I'll write a mini-timeline below, based on the article I linked above. I'm trying to make this basically the best case scenario.
Let's say that Captain Lord of the Californian gets notified about the first rocket spotted at 12.45, and immediately orders radio contact to be made to whichever ship launched it, and as well immediately orders preparations to be made to get the ship underway. It now takes about 30 minutes to clear the ice around the ship, as well as other necessary preparations, and then about 1 hour 10 minutes to reach the Titanic.
The time is now 2.25 a.m. The Californian would have to stop at a safe distance, not to hit the Titanic or to capsize the lifeboats in the water. Allow further 15 minutes for stopping, manning the winches and launching boats.
So at 2.40 a.m. the Californian would have her boats out and her winches manned. This would be 20 minutes after the Titanic disappered from view. The Californian's boats would start to gather survivors from the water, and the Titanic's lifeboats would move to the Californian so that the survivors could be taken to the deck.

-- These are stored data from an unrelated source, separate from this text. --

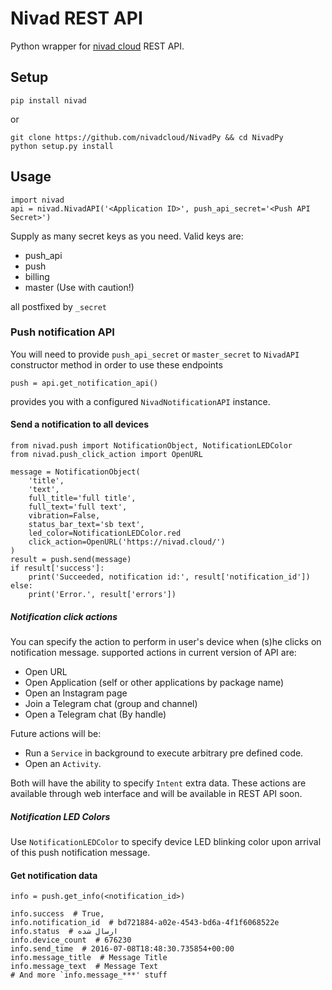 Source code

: # Nivad REST API


Python wrapper for [nivad cloud](https://nivad.cloud/) REST API.

## Setup

    pip install nivad

or

    git clone https://github.com/nivadcloud/NivadPy && cd NivadPy
    python setup.py install

## Usage

    import nivad
    api = nivad.NivadAPI('<Application ID>', push_api_secret='<Push API Secret>')

Supply as many secret keys as you need. Valid keys are:
* push_api
* push
* billing
* master (Use with caution!)

all postfixed by `_secret`

### Push notification API

You will need to provide `push_api_secret` or `master_secret` to `NivadAPI` constructor method in order to use these endpoints

    push = api.get_notification_api()

provides you with a configured `NivadNotificationAPI` instance.

#### Send a notification to all devices

    from nivad.push import NotificationObject, NotificationLEDColor
    from nivad.push_click_action import OpenURL

    message = NotificationObject(
        'title',
        'text',
        full_title='full title',
        full_text='full text',
        vibration=False,
        status_bar_text='sb text',
        led_color=NotificationLEDColor.red
        click_action=OpenURL('https://nivad.cloud/')
    )
    result = push.send(message)
    if result['success']:
        print('Succeeded, notification id:', result['notification_id'])
    else:
        print('Error.', result['errors'])

##### Notification click actions
You can specify the action to perform in user's device when (s)he clicks on notification message.
supported actions in current version of API are:
* Open URL
* Open Application (self or other applications by package name)
* Open an Instagram page
* Join a Telegram chat (group and channel)
* Open a Telegram chat (By handle)

Future actions will be:
* Run a `Service` in background to execute arbitrary pre defined code.
* Open an `Activity`.

Both will have the ability to specify `Intent` extra data. These actions are available through web interface and will be available in REST API soon.

##### Notification LED Colors
Use `NotificationLEDColor` to specify device LED blinking color upon arrival of this push notification message.

#### Get notification data

    info = push.get_info(<notification_id>)

    info.success  # True,
    info.notification_id  # bd721884-a02e-4543-bd6a-4f1f6068522e
    info.status  # ارسال شده
    info.device_count  # 676230
    info.send_time  # 2016-07-08T18:48:30.735854+00:00
    info.message_title  # Message Title
    info.message_text  # Message Text
    # And more `info.message_***' stuff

Now, 2.40 is the time people in the water started to sink beneath because of the icy cold water - the crew of the Californian in its six lifeboats would have at most 25-30 minutes to save the people in the water. It is hard to see the six boats making more than one round trip to the site in this time, as when they get back to the Californian, all the winches would be occupied to raise the survivors in the Titanic's lifeboats on deck, stopping them to make another trip in time.

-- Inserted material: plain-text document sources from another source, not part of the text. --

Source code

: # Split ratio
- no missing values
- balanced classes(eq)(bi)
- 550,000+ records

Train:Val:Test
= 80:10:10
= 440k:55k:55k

Let us also say that in this time, a handful of the Titanic's boats have been emptied and they can also return for swimmers - let's say four to six, maximum of one per winch. This gives us 10-12 boatloads of the people in the water saved by a single round trip by the Californian's six and Titanic's four to six boats before 3.10 a.m., by which most people in the cold water would be beyond help. Again optimistically, let us say each boat rescues 25 on average - and that a difficult feat under the conditions for the small crews of the boats.
So the final tally would be 250-300 people saved from the icy water - many of whom would still die from the cold before they even reach the deck of the Californian (or the Carpathia). Of course all emptied boats could try to return to the wreck site for more swimmers, but returning with survivors would be very rare and all those manning them would be very cold themselves.
And this would be how the situation would stand when the Carpathia arrives at 4 a.m. Even by the reckoning of this
very optimistic course of events, assuming nothing goes wrong in the efforts of the Californian's crew and they even are very lucky, I can't see much more than 250 more survivors than IOTL making it to the safety of the Carpathia and the Californian.
Please correct if above has glaring mistakes.